Sunday, November 16, 2014

Me, Myself and I

That's right people...I'm back! I wish I could share some profound insight to my absense...but I cant. Nor do I actually have something profound to say in general. I have recently clumped together the main purposes of blogs and have sadly found I fit the bill for the "trying to make sense of my life single" blog...HA. But I also have been reading a book recently about the importance of acceptance. It shares the reality that as human beings we sometimes seek to make things in our life change because we do not accept what they are presently. In a sense we want a "bird to become a dog". As much as I have tried the past 5 years to change the reality of my single status...the bird is def. still flying and showing zero signs of a four legged furry puppy. Interestingly enough as the book continues it shares that once we "accept" it actually opens the door for change. Real change. Hence the billions of moments when blessed people share, "You will find that special someone, once you stop looking.". Sigh. 
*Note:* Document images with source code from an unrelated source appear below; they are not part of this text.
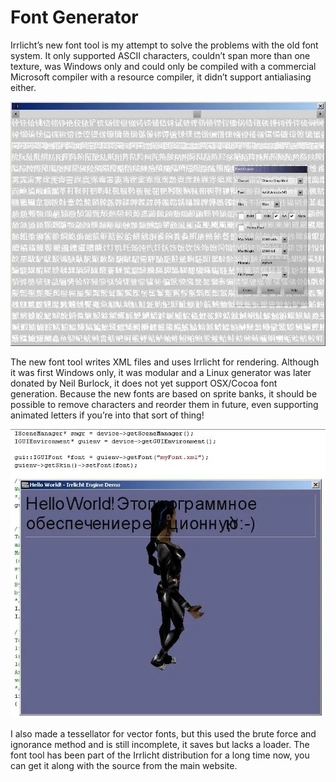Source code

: # Font Generator

Irrlicht’s new font tool is my attempt to solve the problems with the old font
system. It only supported ASCII characters, couldn’t span more than one
texture, was Windows only and could only be compiled with a commercial
Microsoft compiler with a resource compiler, it didn’t support antialiasing
either.

![mandarin example](mandarin.webp)

The new font tool writes XML files and uses Irrlicht for rendering. Although
it was first Windows only, it was modular and a Linux generator was later
donated by Neil Burlock, it does not yet support OSX/Cocoa font generation.
Because the new fonts are based on sprite banks, it should be possible to
remove characters and reorder them in future, even supporting animated letters
if you’re into that sort of thing!

![russian](russian.webp)

I also made a tessellator for vector fonts, but this used the brute force and
ignorance method and is still incomplete, it saves but lacks a loader. The
font tool has been part of the Irrlicht distribution for a long time now, you
can get it along with the source from the main website.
Now I promise this won't be  post you wish you had never started to read. At least that's my goal by the end of this post. I guess I have realized that I started this blog years ago to help my healing. I felt the need to let out emotion and the poison that was starting to settle in my heart from anger, abuse and the loss of dreams. Then it became a blog to share insights, perhaps even miracles that were happening during my darkest hours. Now...I'm back because...it's now just me, myself and I. 
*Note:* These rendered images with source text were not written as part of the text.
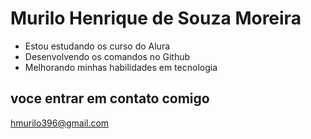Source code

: # Murilo Henrique de Souza Moreira 

- Estou estudando os curso do Alura
- Desenvolvendo os comandos no Github
- Melhorando minhas habilidades em tecnologia

 ## voce entrar em contato comigo ##

hmurilo396@gmail.com
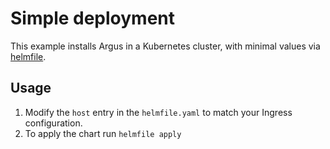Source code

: # Simple deployment
This example installs Argus in a Kubernetes cluster, with minimal values via [helmfile](https://github.com/helmfile/helmfile).

## Usage
1. Modify the `host` entry in the `helmfile.yaml` to match your Ingress configuration.
2. To apply the chart run `helmfile apply`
That may seem quite sad, a bit negative or perhaps the next fabulous title of a Dr. Seuss book. But it's  just the truth. Now of course in a muh larger paradigm I am never alone. I know that my HF loves me. In fact he loves me enough to give me year after year with Me, Myself and I. It's been exhausting. For reals. Again don't get me wrong. I have come to see myself and my life more and more clearly as time passes. Instead of being damagingly humble, I have sought thee balance of meekness. If I were I be honest, I thought years ago I was in a battle with not only my Ex husband but a battle with God. Why couldn't they love me? Why had I not been enough? But just recently the deep reality of my story hit home...I have been in a full out arm wrestle with myself. Which is why no one is winning. I am smack dab in the middle. Arms shaking and the frustration building at the truth of my story. 
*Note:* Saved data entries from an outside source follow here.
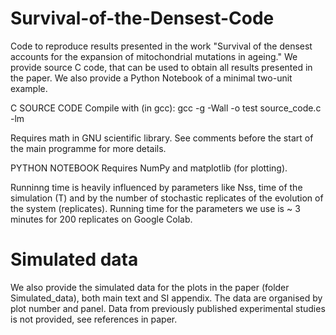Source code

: # Survival-of-the-Densest-Code
Code to reproduce results presented in the work "Survival of the densest accounts for the expansion of mitochondrial mutations in ageing."
We provide source C code, that can be used to obtain all results presented in the paper. We also provide a Python Notebook of a minimal two-unit example.

C SOURCE CODE
Compile with (in gcc): 
gcc -g -Wall -o test source_code.c -lm

Requires math in GNU scientific library.
See comments before the start of the main programme for more details.


PYTHON NOTEBOOK
Requires NumPy and matplotlib (for plotting). 

Runninng time is heavily influenced by parameters like Nss, time of the simulation (T) and by the number of stochastic replicates of the evolution of the system (replicates). Running time for the parameters we use is ~ 3 minutes for 200 replicates on Google Colab.

# Simulated data
We also provide the simulated data for the plots in the paper (folder Simulated_data), both main text and SI appendix.
The data are organised by plot number and panel. Data from previously published experimental studies is not provided, see references in paper.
Now...I am fully aware in all of this that I have a pretty fabulous life. My job has become more than I ever imagined. I have thousands of kids that I love and value. I have gained friendships. Learned more about love. I sit on a lovely bed on Friday nights and down ice cream watching all The Lord of the Rings with zero accountability. I take bubble baths every so often. I eat out. And hold full ownership of the remote control. That's from a movie...can't remember which one;) 

I guess this blog doesn't have any glorious ending but I am hoping it is the start of some glorious beginnings. It's time to accept my life. It's time to accept my story. My curvy body. My emotional eating. My deep love of God. My lack of confidence in love. It's time to be just Me, Myself and I. 


Much love...

Alycesunny Out.

1 comment:

  1. Love you, Alycesun. There are so many things you can do while single that you won't have time for when you're married. I'm glad you're learning to enjoy your alone time. Spoil yourself a little while you can.